Scan the records for the word "comprised". Report each line where it occurs.

Start of SUPPLIED INFORMATION

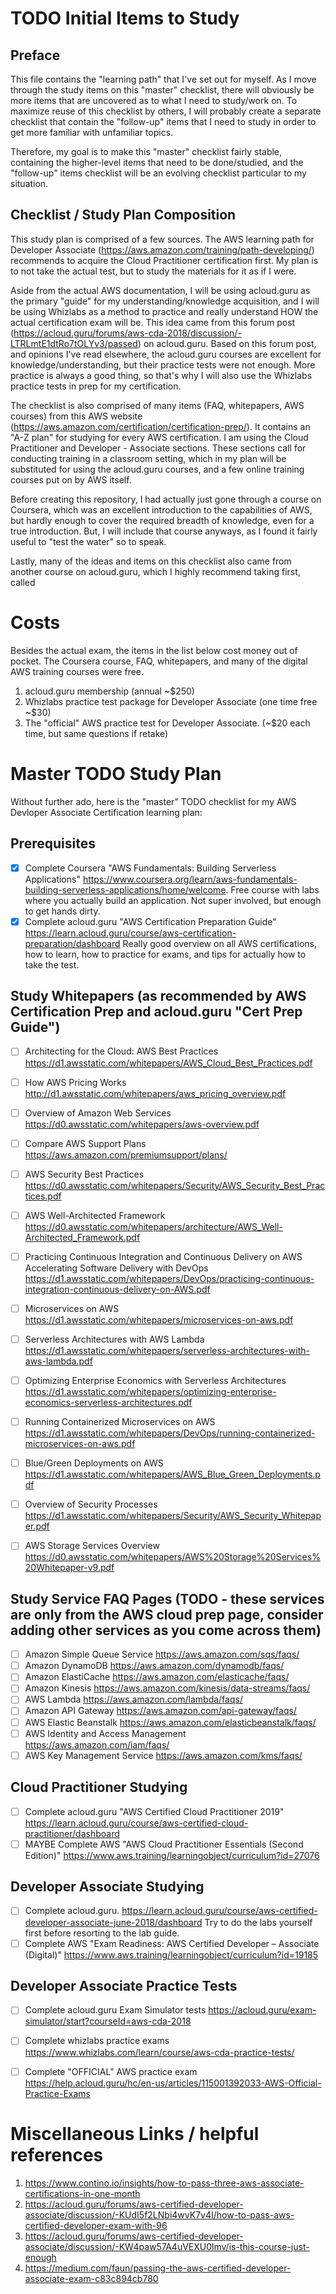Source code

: # TODO Initial Items to Study 

## Preface
This file contains the "learning path" that I've set out for myself. As I move through the study items on this "master" checklist, there will obviously be more items that are uncovered as to what I need to study/work on. To maximize reuse of this checklist by others, I will probably create a separate checklist that contain the "follow-up" items that I need to study in order to get more familiar with unfamiliar topics.

Therefore, my goal is to make this "master" checklist fairly stable, containing the higher-level items that need to be done/studied, and the "follow-up" items checklist will be an evolving checklist particular to my situation.

## Checklist / Study Plan Composition
This study plan is comprised of a few sources. The AWS learning path for Developer Associate (https://aws.amazon.com/training/path-developing/) recommends to acquire the Cloud Practitioner certification first. My plan is to not take the actual test, but to study the materials for it as if I were.

Aside from the actual AWS documentation, I will be using acloud.guru as the primary "guide" for my understanding/knowledge acquisition, and I will be using Whizlabs as a method to practice and really understand HOW the actual certification exam will be. This idea came from this forum post (https://acloud.guru/forums/aws-cda-2018/discussion/-LTRLmtE1dtRo7tOLYv3/passed) on acloud.guru. Based on this forum post, and opinions I've read elsewhere, the acloud.guru courses are excellent for knowledge/understanding, but their practice tests were not enough. More practice is always a good thing, so that's why I will also use the Whizlabs practice tests in prep for my certification.

The checklist is also comprised of many items (FAQ, whitepapers, AWS courses) from this AWS website (https://aws.amazon.com/certification/certification-prep/). It contains an "A-Z plan" for studying for every AWS certification. I am using the Cloud Practitioner and Developer - Associate sections. These sections call for conducting training in a classroom setting, which in my plan will be substituted for using the acloud.guru courses, and a few online training courses put on by AWS itself.

Before creating this repository, I had actually just gone through a course on Coursera, which was an excellent introduction to the capabilities of AWS, but hardly enough to cover the required breadth of knowledge, even for a true introduction. But, I will include that course anyways, as I found it fairly useful to "test the water" so to speak.

Lastly, many of the ideas and items on this checklist also came from another course on acloud.guru, which I highly recommend taking first, called 

# Costs
Besides the actual exam, the items in the list below cost money out of pocket. The Coursera course, FAQ, whitepapers, and many of the digital AWS training courses were free.
1. acloud.guru membership (annual ~$250)
2. Whizlabs practice test package for Developer Associate (one time free ~$30)
3. The "official" AWS practice test for Developer Associate. (~$20 each time, but same questions if retake)

# Master TODO Study Plan
Without further ado, here is the "master" TODO checklist for my AWS Devloper Associate Certification learning plan:
## Prerequisites
- [x] Complete Coursera "AWS Fundamentals: Building Serverless Applications" https://www.coursera.org/learn/aws-fundamentals-building-serverless-applications/home/welcome. Free course with labs where you actually build an application. Not super involved, but enough to get hands dirty.
- [x] Complete acloud.guru "AWS Certification Preparation Guide" https://learn.acloud.guru/course/aws-certification-preparation/dashboard Really good overview on all AWS certifications, how to learn, how to practice for exams, and tips for actually how to take the test.

## Study Whitepapers (as recommended by AWS Certification Prep and acloud.guru "Cert Prep Guide")
- [ ] Architecting for the Cloud: AWS Best Practices https://d1.awsstatic.com/whitepapers/AWS_Cloud_Best_Practices.pdf
- [ ] How AWS Pricing Works http://d1.awsstatic.com/whitepapers/aws_pricing_overview.pdf

- [ ] Overview of Amazon Web Services https://d0.awsstatic.com/whitepapers/aws-overview.pdf
- [ ] Compare AWS Support Plans https://aws.amazon.com/premiumsupport/plans/
- [ ] AWS Security Best Practices https://d0.awsstatic.com/whitepapers/Security/AWS_Security_Best_Practices.pdf
- [ ] AWS Well-Architected Framework https://d0.awsstatic.com/whitepapers/architecture/AWS_Well-Architected_Framework.pdf
- [ ] Practicing Continuous Integration and Continuous Delivery on AWS Accelerating Software Delivery with DevOps https://d1.awsstatic.com/whitepapers/DevOps/practicing-continuous-integration-continuous-delivery-on-AWS.pdf
- [ ] Microservices on AWS https://d1.awsstatic.com/whitepapers/microservices-on-aws.pdf
- [ ] Serverless Architectures with AWS Lambda https://d1.awsstatic.com/whitepapers/serverless-architectures-with-aws-lambda.pdf
- [ ] Optimizing Enterprise Economics with Serverless Architectures https://d1.awsstatic.com/whitepapers/optimizing-enterprise-economics-serverless-architectures.pdf
- [ ] Running Containerized Microservices on AWS https://d1.awsstatic.com/whitepapers/DevOps/running-containerized-microservices-on-aws.pdf
- [ ] Blue/Green Deployments on AWS https://d1.awsstatic.com/whitepapers/AWS_Blue_Green_Deployments.pdf
- [ ] Overview of Security Processes https://d1.awsstatic.com/whitepapers/Security/AWS_Security_Whitepaper.pdf
- [ ] AWS Storage Services Overview https://d0.awsstatic.com/whitepapers/AWS%20Storage%20Services%20Whitepaper-v9.pdf

## Study Service FAQ Pages (TODO - these services are only from the AWS cloud prep page, consider adding other services as you come across them)
- [ ] Amazon Simple Queue Service https://aws.amazon.com/sqs/faqs/
- [ ] Amazon DynamoDB https://aws.amazon.com/dynamodb/faqs/
- [ ] Amazon ElastiCache https://aws.amazon.com/elasticache/faqs/
- [ ] Amazon Kinesis https://aws.amazon.com/kinesis/data-streams/faqs/
- [ ] AWS Lambda https://aws.amazon.com/lambda/faqs/
- [ ] Amazon API Gateway https://aws.amazon.com/api-gateway/faqs/
- [ ] AWS Elastic Beanstalk https://aws.amazon.com/elasticbeanstalk/faqs/
- [ ] AWS Identity and Access Management https://aws.amazon.com/iam/faqs/
- [ ] AWS Key Management Service https://aws.amazon.com/kms/faqs/

## Cloud Practitioner Studying
- [ ] Complete acloud.guru "AWS Certified Cloud Practitioner 2019" https://learn.acloud.guru/course/aws-certified-cloud-practitioner/dashboard
- [ ] MAYBE Complete AWS "AWS Cloud Practitioner Essentials (Second Edition)" https://www.aws.training/learningobject/curriculum?id=27076 

## Developer Associate Studying
- [ ] Complete acloud.guru. https://learn.acloud.guru/course/aws-certified-developer-associate-june-2018/dashboard Try to do the labs yourself first before resorting to the lab guide.
- [ ] Complete AWS "Exam Readiness: AWS Certified Developer – Associate (Digital)" https://www.aws.training/learningobject/curriculum?id=19185

## Developer Associate Practice Tests
- [ ] Complete acloud.guru Exam Simulator tests https://acloud.guru/exam-simulator/start?courseId=aws-cda-2018
- [ ] Complete whizlabs practice exams https://www.whizlabs.com/learn/course/aws-cda-practice-tests/
- [ ] Complete "OFFICIAL" AWS practice exam https://help.acloud.guru/hc/en-us/articles/115001392033-AWS-Official-Practice-Exams


# Miscellaneous Links / helpful references
1. https://www.contino.io/insights/how-to-pass-three-aws-associate-certifications-in-one-month
2. https://acloud.guru/forums/aws-certified-developer-associate/discussion/-KUdI5f2LNbi4wvK7v4I/how-to-pass-aws-certified-developer-exam-with-96
3. https://acloud.guru/forums/aws-certified-developer-associate/discussion/-KW4paw57A4uVEXU0lmv/is-this-course-just-enough
4. https://medium.com/faun/passing-the-aws-certified-developer-associate-exam-c83c894cb780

End of SUPPLIED INFORMATION

## ANSWER
This study plan is comprised of a few sources. The AWS learning path for Developer Associate (https://aws.amazon.com/training/path-developing/) recommends to acquire the Cloud Practitioner certification first. My plan is to not take the actual test, but to study the materials for it as if I were.
The checklist is also comprised of many items (FAQ, whitepapers, AWS courses) from this AWS website (https://aws.amazon.com/certification/certification-prep/). It contains an "A-Z plan" for studying for every AWS certification. I am using the Cloud Practitioner and Developer - Associate sections. These sections call for conducting training in a classroom setting, which in my plan will be substituted for using the acloud.guru courses, and a few online training courses put on by AWS itself.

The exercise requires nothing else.